**Dataset entries**
☆ ☆ ☆ ☆ ☆

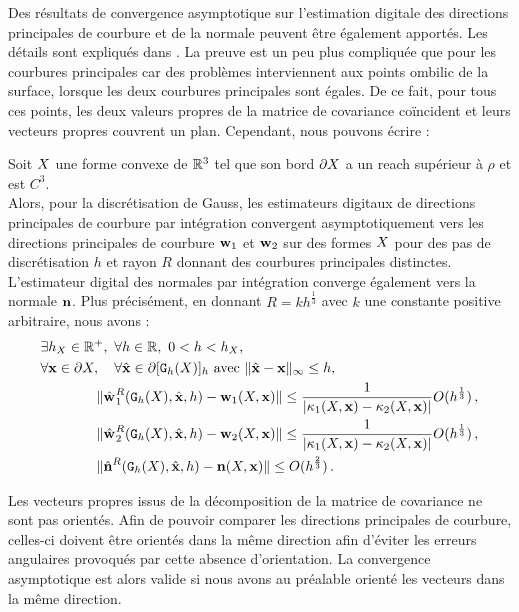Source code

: Des résultats de convergence asymptotique sur l'estimation digitale des
directions principales de courbure et de la normale peuvent être également
apportés. Les détails sont expliqués dans \cite{ChapterIICurvature}. La preuve
est un peu plus compliquée que pour les courbures principales car des problèmes
interviennent aux points ombilic de la surface, \cad lorsque les deux courbures
principales sont égales. De ce fait, pour tous ces points, les deux valeurs
propres de la matrice de covariance coïncident et leurs vecteurs propres
couvrent un plan. Cependant, nous pouvons écrire :
%
\begin{theorem}{}
\label{thm:multigrid-conv-principal-directions-and-normal}
  Soit $X$ une forme convexe de $\mathbb{R}^3$ tel que son bord $\partial X$ a un
  reach supérieur à $\rho$ et est $C^3$.
  \\
  Alors, pour la discrétisation de Gauss, les estimateurs digitaux de directions
  principales de courbure par intégration convergent asymptotiquement vers les
  directions principales de courbure $\mathbf{w}_{1}$ et $\mathbf{w}_{2}$ sur des
  formes $X$ pour des pas de discrétisation $h$ et rayon $R$ donnant des
  courbures principales distinctes. L'estimateur digital des normales par
  intégration converge également vers la normale $\mathbf{n}$. Plus précisément,
  en donnant $R=k h^{\frac{1}{3}}$ avec $k$ une constante positive arbitraire,
  nous avons :
  \begin{align}
    &\exists h_{X} \in \mathbb{R}^+,\,\, \forall h \in \mathbb{R},\,\, 0 < h < h_{X},\,\,
     \,\,\nonumber\quad \quad\quad \quad\\
    &\forall \mathbf{x} \in \partial X, \quad \forall \hat{\mathbf{x}} \in \partial \lbrack \mathtt{G}_{h}(X) \rbrack_{h}  \text{~avec~} \| \hat{\mathbf{x}} -\mathbf{x}\|_\infty
    \le h, \nonumber\quad \quad\quad \quad \\
    &\quad \quad\quad \quad\| \hat{\mathbf{w}_{}}_{1}^{R}( \mathtt{G}_{h}(X), \hat{\mathbf{x}}, h ) - \mathbf{w}_{1}(X, \mathbf{x}) \|
    \le \frac{1}{|\kappa_{1}(X,\mathbf{x})-\kappa_{2}(X,\mathbf{x})|} O(h^{\frac{1}{3}})\,, \\
    &\quad \quad\quad \quad\| \hat{\mathbf{w}_{}}_{2}^{R}( \mathtt{G}_{h}(X), \hat{\mathbf{x}}, h ) - \mathbf{w}_{2}(X, \mathbf{x}) \|
    \le \frac{1}{|\kappa_{1}(X,\mathbf{x})-\kappa_{2}(X,\mathbf{x})|} O(h^{\frac{1}{3}})\,, \\
    &\quad \quad\quad \quad\| \hat{\mathbf{n}{}}^{R}( \mathtt{G}_{h}(X), \hat{\mathbf{x}}, h ) - \mathbf{n}(X, \mathbf{x}) \|
    \le O(h^{\frac{2}{3}})\,.
  \end{align}
\end{theorem}
%
Les vecteurs propres issus de la décomposition de la matrice de covariance ne
sont pas orientés. Afin de pouvoir comparer les directions principales de
courbure, celles-ci doivent être orientés dans la même direction afin d'éviter
les erreurs angulaires provoqués par cette absence d'orientation. La convergence
asymptotique est alors valide si nous avons au préalable orienté les vecteurs dans
la même direction.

☆ ☆ ☆ ☆ ☆

**Assignment**
If a line in the material holds "forall", copy it.

**Exercise response**
    &\exists h_{X} \in \mathbb{R}^+,\,\, \forall h \in \mathbb{R},\,\, 0 < h < h_{X},\,\,
    &\forall \mathbf{x} \in \partial X, \quad \forall \hat{\mathbf{x}} \in \partial \lbrack \mathtt{G}_{h}(X) \rbrack_{h}  \text{~avec~} \| \hat{\mathbf{x}} -\mathbf{x}\|_\infty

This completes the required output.